|European Watercolors — Abraham van Meertens - A Hawk or Harrier|
|Abraham van Meertens - A Hawk or Harrier
Medium: Watercolor and gouache on paper over indications in black chalk
Dimensions: 17 x 10.2 inches
Abraham van Meertens (Dutch, 1757-1823)
Like several of the works illustrated by natural history artist Aert Schouman, this watercolor by Abraham Meertens was once owned by the renowned Dutch collectors Saam and Lily Nijstad, whose magnificent artistic eyes allowed for the formation of the Unicorno Collection. This spectacular compendium of works on paper numbered five hundred pieces and only contained drawings considered to be the finest in quality and condition. The importance and magnitude of the Unicorno Collection was recognized by the Dutch national art historical documentation agency (the Rijksbureau voor Kunsthistorische Documentatie), the Rembrandt House Museum and the Dordrechts Museum which, in collaboration, have researched and documented every drawing in this remarkable collection. The Dutch drawing scholars Charles Dumas and Robert-Jan te Rijdt undertook the task of cataloguing each individual watercolor and drawing.
The collection, which was started in 1949, has now been dissolved, but it is fitting that such highly regarded pieces of art are now available to become highlights of other new and growing collections.

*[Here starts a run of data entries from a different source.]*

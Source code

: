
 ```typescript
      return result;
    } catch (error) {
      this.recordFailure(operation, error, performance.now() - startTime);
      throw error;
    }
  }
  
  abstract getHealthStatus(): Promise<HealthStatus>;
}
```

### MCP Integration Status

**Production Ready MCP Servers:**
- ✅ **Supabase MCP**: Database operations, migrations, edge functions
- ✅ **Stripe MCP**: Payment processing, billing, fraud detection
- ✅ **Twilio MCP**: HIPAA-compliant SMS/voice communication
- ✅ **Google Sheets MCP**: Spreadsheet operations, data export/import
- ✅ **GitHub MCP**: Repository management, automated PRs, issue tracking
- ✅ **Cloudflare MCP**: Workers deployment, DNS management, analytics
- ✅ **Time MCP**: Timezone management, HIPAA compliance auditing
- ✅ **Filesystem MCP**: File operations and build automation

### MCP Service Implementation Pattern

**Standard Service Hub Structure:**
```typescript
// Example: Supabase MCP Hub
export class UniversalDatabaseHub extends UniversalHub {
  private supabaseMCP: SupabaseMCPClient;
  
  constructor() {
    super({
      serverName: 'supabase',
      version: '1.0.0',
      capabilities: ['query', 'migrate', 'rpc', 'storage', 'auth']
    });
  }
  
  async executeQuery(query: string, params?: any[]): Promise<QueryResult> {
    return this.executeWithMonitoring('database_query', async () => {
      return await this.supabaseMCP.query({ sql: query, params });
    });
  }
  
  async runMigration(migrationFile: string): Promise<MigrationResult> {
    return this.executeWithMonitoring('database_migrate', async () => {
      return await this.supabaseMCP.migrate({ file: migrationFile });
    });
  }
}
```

The works of Aert Schouman figured strongly in the Unicorno Collection, as did that of his follower, Abraham Meertens. Meertens was quick to learn Schouman’s color palette and compositional arrangement, as well as his technique of capturing natural history subjects in watercolor and washes. This painting originates from a group of approximately one hundred bird and animal drawings formerly attributed to Aert Schouman. L. J. Bol, director of the Dordrechts Museum and Schouman scholar, was invited to the United States to examine in 1972, but unable to make the journey, he asked Saam Nijstad to go in his place. Nijstad concluded that the drawings were not by Schouman but by his follower Abraham Meertens. A year later, Saam Nijstad purchased the entire group. This painting bears a stamp reading “MADE IN HOLLAND.” At the time of its importation into the United States, it had been marked as such in order to avoid American customs duty on the re-importation of domestically produced objects.